A voice — light as a feather, yet deep, deep as gods’ bones and earthshakes — whispers on the wind.
I’ve found you.
Something cold trickles down my spine that has nothing to do with the snow and the ice. In an instant, his face comes to my mind.
Grooved horns, etched with gold, tips as sharp as knife-points.
A slim, handsome face, bovine features melded immaculately with human form.
A smug, satisfied smile.
And those eyes — irises such a clean, arctic blue I can recall the feel of them piercing me even now. Over two weeks on from that night, the very moment I drove a blade deep into his throat and cut the life free from him.
I’ve found you.
Crouched in the snow, I swirl around with my knife brandished in trembling fingers, heart thumping against my ribcage. But the forest is empty. The trees stand tall, silent sentinels, armored thickly in frost.

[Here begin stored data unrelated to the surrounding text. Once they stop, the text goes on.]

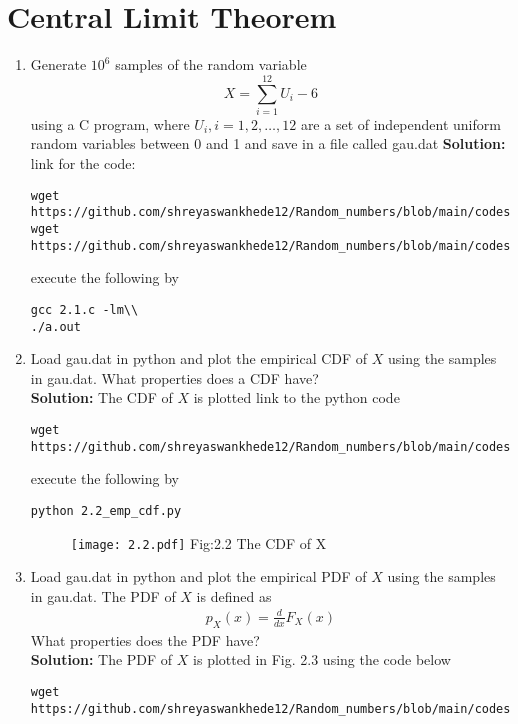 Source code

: \documentclass[journal,12pt,twocolumn]{IEEEtran}
\renewcommand\thesection{\arabic{section}}
\theoremstyle{remark}
\newcommand{\solution}{\noindent \textbf{Solution: }}
\numberwithin{equation}{section}
\begin{document}
\section{Central Limit Theorem}
%
\begin{enumerate}[label=\thesection.\arabic*
,ref=\thesection.\theenumi]
%
\item
Generate $10^6$ samples of the random variable
%
\begin{equation}
X = \sum_{i=1}^{12}U_i -6
\end{equation}
%
using a C program, where $U_i, i = 1,2,\dots, 12$ are  a set of independent uniform random variables between 0 and 1
and save in a file called gau.dat
\solution link for the code:
\begin{lstlisting}
wget https://github.com/shreyaswankhede12/Random_numbers/blob/main/codes/2.1.c\\
wget https://github.com/shreyaswankhede12/Random_numbers/blob/main/codes/coeffs.h
\end{lstlisting}
execute the following by
\begin{lstlisting}
gcc 2.1.c -lm\\
./a.out
\end{lstlisting}
\item
Load gau.dat in python and plot the empirical CDF of $X$ using the samples in gau.dat. What properties does a CDF have?
\\
\solution The CDF of $X$ is plotted 
link to the python code
\begin{lstlisting}
wget https://github.com/shreyaswankhede12/Random_numbers/blob/main/codes/2.2_emp_cdf.py
\end{lstlisting}
execute the following by
\begin{lstlisting}
python 2.2_emp_cdf.py
\end{lstlisting}
\begin{figure}
\centering
\texttt{[image: 2.2.pdf]}
Fig:2.2 The CDF of X
\end{figure}
\item
Load gau.dat in python and plot the empirical PDF of $X$ using the samples in gau.dat. The PDF of $X$ is defined as
\begin{align}
p_{X}(x) = \frac{d}{dx}F_{X}(x)
\end{align}
What properties does the PDF have?
\\
\solution The PDF of $X$ is plotted in Fig. 2.3 using the code below
\begin{lstlisting}
wget https://github.com/shreyaswankhede12/Random_numbers/blob/main/codes/2.3_emp_pdf.py

\end{lstlisting}
\end{enumerate}
\end{document}
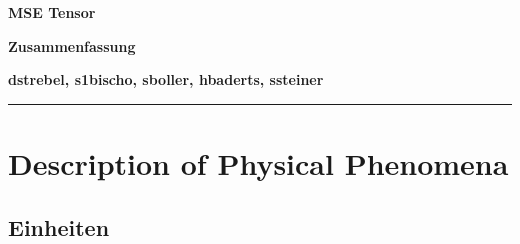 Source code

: \documentclass[a4paper, 10pt]{scrartcl}
\begin{document}
	\pagestyle{fancy}
	\fancyhf{} 
	\fancyfoot[C]{\thepage} %
	\renewcommand{\headrulewidth}{0pt}
	\renewcommand{\footrulewidth}{0.5pt}
	\newcommand{\laplace}{\Delta}
	\centerline{\LARGE \bf \textsf{MSE Tensor}} 
	\smallskip
	\centerline{\Large \bf \textsf {Zusammenfassung}}
	\medskip
	\centerline{\bf \textsf{dstrebel, s1bischo, sboller, hbaderts, ssteiner }}
	
	\smallskip \noindent\rule{\textwidth}{0.5pt}
	\smallskip%
	
	\setcounter{tocdepth}{2}
	
	
	
	
	
	\tableofcontents
	
	\newpage
	
	\section{Description of Physical Phenomena}
	\subsection{Einheiten}
	
\end{document}
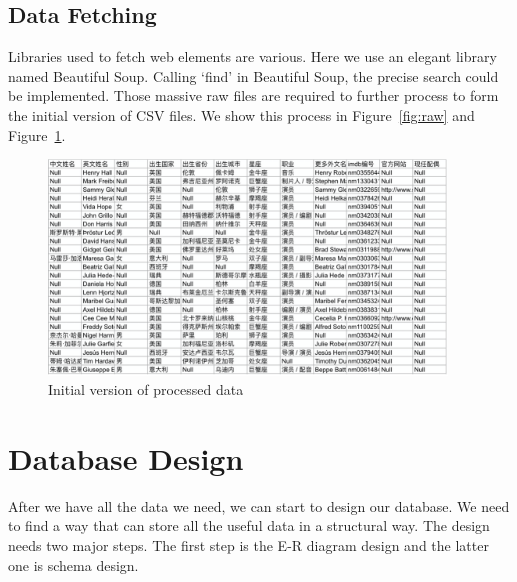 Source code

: \documentclass[a4paper]{article}
\begin{document}
  \subsection{Data Fetching}
Libraries used to fetch web elements are various. Here we use an elegant library named Beautiful Soup. Calling ‘find’ in Beautiful Soup, the precise search could be implemented. Those massive raw files are required to further process to form the initial version of CSV files. We show this process in Figure~\ref{fig:raw} and Figure~\ref{fig:initial_process}.
  \begin{figure}[H]
    \centering
    \includegraphics[width=300pt]{figures/processed_data.png}
    \caption{Initial version of processed data}
    \label{fig:initial_process}
  \end{figure}

\section{Database Design}
After we have all the data we need, we can start to design our database. We need to find a way that can store all the useful data in a structural way. The design needs two major steps. The first step is the E-R diagram design and the latter one is schema design.
\end{document}
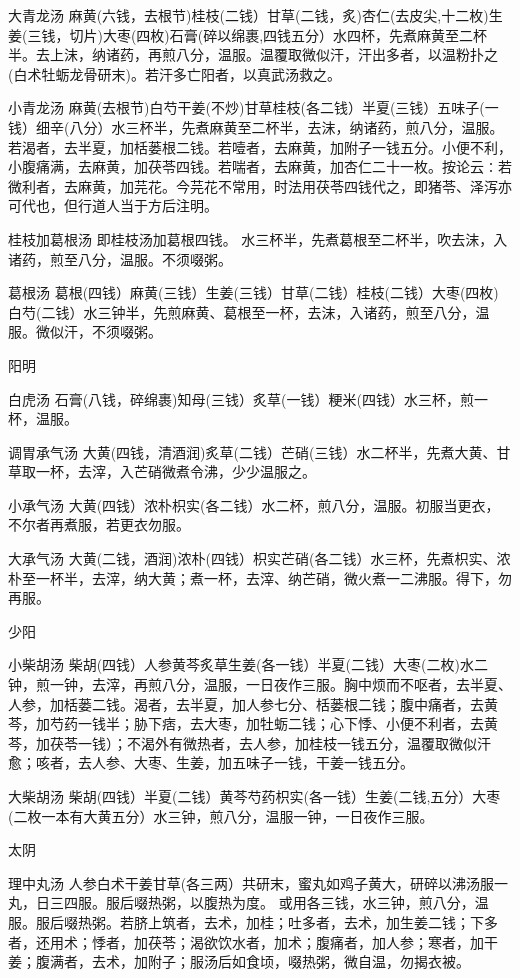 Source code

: \documentclass[a4paper,12pt,UTF8,twoside]{ctexbook}
\begin{document}
	大青龙汤
	麻黄(六钱，去根节)桂枝(二钱）甘草(二钱，炙)杏仁(去皮尖,十二枚)生姜(三钱，切片)大枣(四枚)石膏(碎以绵裹,四钱五分）水四杯，先煮麻黄至二杯半。去上沫，纳诸药，再煎八分，温服。温覆取微似汗，汗出多者，以温粉扑之(白术牡蛎龙骨研末)。若汗多亡阳者，以真武汤救之。
	
	小青龙汤
	麻黄(去根节)白芍干姜(不炒)甘草桂枝(各二钱）半夏(三钱）五味子(一钱）细辛(八分）水三杯半，先煮麻黄至二杯半，去沫，纳诸药，煎八分，温服。若渴者，去半夏，加栝蒌根二钱。若噎者，去麻黄，加附子一钱五分。小便不利，小腹痛满，去麻黄，加茯苓四钱。若喘者，去麻黄，加杏仁二十一枚。按论云∶若微利者，去麻黄，加芫花。今芫花不常用，时法用茯苓四钱代之，即猪苓、泽泻亦可代也，但行道人当于方后注明。
	
	桂枝加葛根汤
	即桂枝汤加葛根四钱。
	水三杯半，先煮葛根至二杯半，吹去沫，入诸药，煎至八分，温服。不须啜粥。
	
	葛根汤
	葛根(四钱）麻黄(三钱）生姜(三钱）甘草(二钱）桂枝(二钱）大枣(四枚)白芍(二钱）水三钟半，先煎麻黄、葛根至一杯，去沫，入诸药，煎至八分，温服。微似汗，不须啜粥。
	
	
	阳明	
	
	白虎汤
	石膏(八钱，碎绵裹)知母(三钱）炙草(一钱）粳米(四钱）水三杯，煎一杯，温服。
	
	调胃承气汤
	大黄(四钱，清酒润)炙草(二钱）芒硝(三钱）水二杯半，先煮大黄、甘草取一杯，去滓，入芒硝微煮令沸，少少温服之。
	
	小承气汤
	大黄(四钱）浓朴枳实(各二钱）水二杯，煎八分，温服。初服当更衣，不尔者再煮服，若更衣勿服。
	
	大承气汤
	大黄(二钱，酒润)浓朴(四钱）枳实芒硝(各二钱）水三杯，先煮枳实、浓朴至一杯半，去滓，纳大黄；煮一杯，去滓、纳芒硝，微火煮一二沸服。得下，勿再服。
	
	
	少阳	
	
	小柴胡汤
	柴胡(四钱）人参黄芩炙草生姜(各一钱）半夏(二钱）大枣(二枚)水二钟，煎一钟，去滓，再煎八分，温服，一日夜作三服。胸中烦而不呕者，去半夏、人参，加栝蒌二钱。渴者，去半夏，加人参七分、栝蒌根二钱；腹中痛者，去黄芩，加芍药一钱半；胁下痞，去大枣，加牡蛎二钱；心下悸、小便不利者，去黄芩，加茯苓一钱）；不渴外有微热者，去人参，加桂枝一钱五分，温覆取微似汗愈；咳者，去人参、大枣、生姜，加五味子一钱，干姜一钱五分。
	
	大柴胡汤
	柴胡(四钱）半夏(二钱）黄芩芍药枳实(各一钱）生姜(二钱,五分）大枣(二枚一本有大黄五分）水三钟，煎八分，温服一钟，一日夜作三服。
	
	
	太阴	
	
	理中丸汤
	人参白术干姜甘草(各三两）共研末，蜜丸如鸡子黄大，研碎以沸汤服一丸，日三四服。服后啜热粥，以腹热为度。
	或用各三钱，水三钟，煎八分，温服。服后啜热粥。若脐上筑者，去术，加桂；吐多者，去术，加生姜二钱；下多者，还用术；悸者，加茯苓；渴欲饮水者，加术；腹痛者，加人参；寒者，加干姜；腹满者，去术，加附子；服汤后如食顷，啜热粥，微自温，勿揭衣被。
	
\end{document}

Blood rushes in my ears. I look around, shivers still rippling up my arms and the back of my neck from the voice — the voice, which I clearly imagined.
When I get to my feet to carry on after Nitta and Bo, there’s no sign of them. I’m alone.
Then my breath hitches.
Because maybe I’m not. Though I couldn’t have heard the King’s words— of course I couldn’t, only those in the Heavenly Kingdom can hear them now — the movement I’ve been sensing and the feeling that someone’s watching us could be because we are being followed. Not by the King, but by one of his soldiers or elite guards.
That’s why the others haven’t let me out of the temple all this time. We know it’s only a matter of time until they find us, if they haven’t done so already. It’s been more than two weeks since the attack on the palace the night of the Moon Ball. Plenty of time for them to have tracked us down, even to our remote location here in the northern mountains. Plenty of time to wait outside the temple, where we’ve hidden ourselves with protective magic. To wait until we leave to our next location — or until I get stupid and reckless enough to disobey my orders to stay hidden.
Which is exactly what I’ve done today.
An alarm screams in my head, at the same moment more movement —real, this time, paired with the sound of crunching snow and panting breaths — comes from ahead, higher up the slope.
“Lei!” Nitta’s yell cuts through the blizzard, pitched in panic. “Run!”
Just as a hulking shape loosens a bone-shattering roar and leaps right across my path.